### Work order
Retype each entry exactly.

(Records shown begins)

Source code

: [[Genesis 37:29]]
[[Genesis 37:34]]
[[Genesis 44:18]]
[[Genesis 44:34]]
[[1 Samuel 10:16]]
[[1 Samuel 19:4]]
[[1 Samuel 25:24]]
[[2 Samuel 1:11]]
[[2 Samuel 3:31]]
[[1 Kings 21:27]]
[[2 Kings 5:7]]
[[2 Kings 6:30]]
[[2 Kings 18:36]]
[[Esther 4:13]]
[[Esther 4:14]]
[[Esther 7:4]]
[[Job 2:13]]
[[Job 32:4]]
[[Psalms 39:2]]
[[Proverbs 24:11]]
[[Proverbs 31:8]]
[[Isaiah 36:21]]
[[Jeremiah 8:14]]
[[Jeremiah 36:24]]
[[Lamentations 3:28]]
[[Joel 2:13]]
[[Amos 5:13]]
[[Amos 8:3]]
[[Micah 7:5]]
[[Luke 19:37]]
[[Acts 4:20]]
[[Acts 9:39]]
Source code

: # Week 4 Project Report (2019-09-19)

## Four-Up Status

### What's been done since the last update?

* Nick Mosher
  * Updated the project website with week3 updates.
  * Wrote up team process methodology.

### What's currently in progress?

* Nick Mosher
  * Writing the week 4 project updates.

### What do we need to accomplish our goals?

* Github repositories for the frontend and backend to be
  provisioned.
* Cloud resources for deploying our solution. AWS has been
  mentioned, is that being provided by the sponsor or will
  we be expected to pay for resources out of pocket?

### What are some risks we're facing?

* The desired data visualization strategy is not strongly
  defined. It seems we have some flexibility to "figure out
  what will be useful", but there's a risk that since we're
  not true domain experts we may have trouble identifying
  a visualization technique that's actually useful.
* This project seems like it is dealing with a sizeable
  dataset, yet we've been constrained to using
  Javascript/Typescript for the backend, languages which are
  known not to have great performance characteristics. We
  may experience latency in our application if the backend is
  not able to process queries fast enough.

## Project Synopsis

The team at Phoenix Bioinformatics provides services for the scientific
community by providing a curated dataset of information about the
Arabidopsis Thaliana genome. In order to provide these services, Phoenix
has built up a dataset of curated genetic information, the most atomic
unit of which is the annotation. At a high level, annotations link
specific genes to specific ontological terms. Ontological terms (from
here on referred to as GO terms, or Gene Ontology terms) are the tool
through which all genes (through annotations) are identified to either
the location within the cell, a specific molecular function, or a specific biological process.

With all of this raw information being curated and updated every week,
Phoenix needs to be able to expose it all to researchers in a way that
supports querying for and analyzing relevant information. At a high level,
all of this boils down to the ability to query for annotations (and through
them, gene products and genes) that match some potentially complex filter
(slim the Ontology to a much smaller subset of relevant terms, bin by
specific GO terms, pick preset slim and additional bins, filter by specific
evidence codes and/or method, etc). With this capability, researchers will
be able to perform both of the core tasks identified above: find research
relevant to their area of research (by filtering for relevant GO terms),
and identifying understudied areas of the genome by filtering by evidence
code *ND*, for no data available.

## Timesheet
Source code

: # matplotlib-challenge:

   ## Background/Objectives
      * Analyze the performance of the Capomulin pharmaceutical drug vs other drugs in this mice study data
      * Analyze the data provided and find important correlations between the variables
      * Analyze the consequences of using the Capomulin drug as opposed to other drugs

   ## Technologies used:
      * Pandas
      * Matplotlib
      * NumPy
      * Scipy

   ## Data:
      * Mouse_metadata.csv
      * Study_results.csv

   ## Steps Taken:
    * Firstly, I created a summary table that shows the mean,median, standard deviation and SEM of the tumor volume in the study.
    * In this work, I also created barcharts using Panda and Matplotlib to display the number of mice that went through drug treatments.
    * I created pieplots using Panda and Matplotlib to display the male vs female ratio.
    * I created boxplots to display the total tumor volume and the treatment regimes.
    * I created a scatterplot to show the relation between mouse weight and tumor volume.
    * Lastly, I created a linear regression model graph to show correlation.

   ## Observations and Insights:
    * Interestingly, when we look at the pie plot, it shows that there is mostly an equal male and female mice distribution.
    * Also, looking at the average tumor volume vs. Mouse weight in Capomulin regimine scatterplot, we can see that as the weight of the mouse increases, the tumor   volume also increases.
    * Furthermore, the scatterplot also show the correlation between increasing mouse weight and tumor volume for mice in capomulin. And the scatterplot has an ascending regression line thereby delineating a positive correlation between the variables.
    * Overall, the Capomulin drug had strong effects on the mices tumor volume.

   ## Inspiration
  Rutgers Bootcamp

(Records shown ends)

### Answer
Source code

: [[Genesis 37:29]]
[[Genesis 37:34]]
[[Genesis 44:18]]
[[Genesis 44:34]]
[[1 Samuel 10:16]]
[[1 Samuel 19:4]]
[[1 Samuel 25:24]]
[[2 Samuel 1:11]]
[[2 Samuel 3:31]]
[[1 Kings 21:27]]
[[2 Kings 5:7]]
[[2 Kings 6:30]]
[[2 Kings 18:36]]
[[Esther 4:13]]
[[Esther 4:14]]
[[Esther 7:4]]
[[Job 2:13]]
[[Job 32:4]]
[[Psalms 39:2]]
[[Proverbs 24:11]]
[[Proverbs 31:8]]
[[Isaiah 36:21]]
[[Jeremiah 8:14]]
[[Jeremiah 36:24]]
[[Lamentations 3:28]]
[[Joel 2:13]]
[[Amos 5:13]]
[[Amos 8:3]]
[[Micah 7:5]]
[[Luke 19:37]]
[[Acts 4:20]]
[[Acts 9:39]]
Source code

: # Week 4 Project Report (2019-09-19)

## Four-Up Status

### What's been done since the last update?

* Nick Mosher
  * Updated the project website with week3 updates.
  * Wrote up team process methodology.

### What's currently in progress?

* Nick Mosher
  * Writing the week 4 project updates.

### What do we need to accomplish our goals?

* Github repositories for the frontend and backend to be
  provisioned.
* Cloud resources for deploying our solution. AWS has been
  mentioned, is that being provided by the sponsor or will
  we be expected to pay for resources out of pocket?

### What are some risks we're facing?

* The desired data visualization strategy is not strongly
  defined. It seems we have some flexibility to "figure out
  what will be useful", but there's a risk that since we're
  not true domain experts we may have trouble identifying
  a visualization technique that's actually useful.
* This project seems like it is dealing with a sizeable
  dataset, yet we've been constrained to using
  Javascript/Typescript for the backend, languages which are
  known not to have great performance characteristics. We
  may experience latency in our application if the backend is
  not able to process queries fast enough.

## Project Synopsis

The team at Phoenix Bioinformatics provides services for the scientific
community by providing a curated dataset of information about the
Arabidopsis Thaliana genome. In order to provide these services, Phoenix
has built up a dataset of curated genetic information, the most atomic
unit of which is the annotation. At a high level, annotations link
specific genes to specific ontological terms. Ontological terms (from
here on referred to as GO terms, or Gene Ontology terms) are the tool
through which all genes (through annotations) are identified to either
the location within the cell, a specific molecular function, or a specific biological process.

With all of this raw information being curated and updated every week,
Phoenix needs to be able to expose it all to researchers in a way that
supports querying for and analyzing relevant information. At a high level,
all of this boils down to the ability to query for annotations (and through
them, gene products and genes) that match some potentially complex filter
(slim the Ontology to a much smaller subset of relevant terms, bin by
specific GO terms, pick preset slim and additional bins, filter by specific
evidence codes and/or method, etc). With this capability, researchers will
be able to perform both of the core tasks identified above: find research
relevant to their area of research (by filtering for relevant GO terms),
and identifying understudied areas of the genome by filtering by evidence
code *ND*, for no data available.

## Timesheet
Source code

: # matplotlib-challenge:

   ## Background/Objectives
      * Analyze the performance of the Capomulin pharmaceutical drug vs other drugs in this mice study data
      * Analyze the data provided and find important correlations between the variables
      * Analyze the consequences of using the Capomulin drug as opposed to other drugs

   ## Technologies used:
      * Pandas
      * Matplotlib
      * NumPy
      * Scipy

   ## Data:
      * Mouse_metadata.csv
      * Study_results.csv

   ## Steps Taken:
    * Firstly, I created a summary table that shows the mean,median, standard deviation and SEM of the tumor volume in the study.
    * In this work, I also created barcharts using Panda and Matplotlib to display the number of mice that went through drug treatments.
    * I created pieplots using Panda and Matplotlib to display the male vs female ratio.
    * I created boxplots to display the total tumor volume and the treatment regimes.
    * I created a scatterplot to show the relation between mouse weight and tumor volume.
    * Lastly, I created a linear regression model graph to show correlation.

   ## Observations and Insights:
    * Interestingly, when we look at the pie plot, it shows that there is mostly an equal male and female mice distribution.
    * Also, looking at the average tumor volume vs. Mouse weight in Capomulin regimine scatterplot, we can see that as the weight of the mouse increases, the tumor   volume also increases.
    * Furthermore, the scatterplot also show the correlation between increasing mouse weight and tumor volume for mice in capomulin. And the scatterplot has an ascending regression line thereby delineating a positive correlation between the variables.
    * Overall, the Capomulin drug had strong effects on the mices tumor volume.

   ## Inspiration
  Rutgers Bootcamp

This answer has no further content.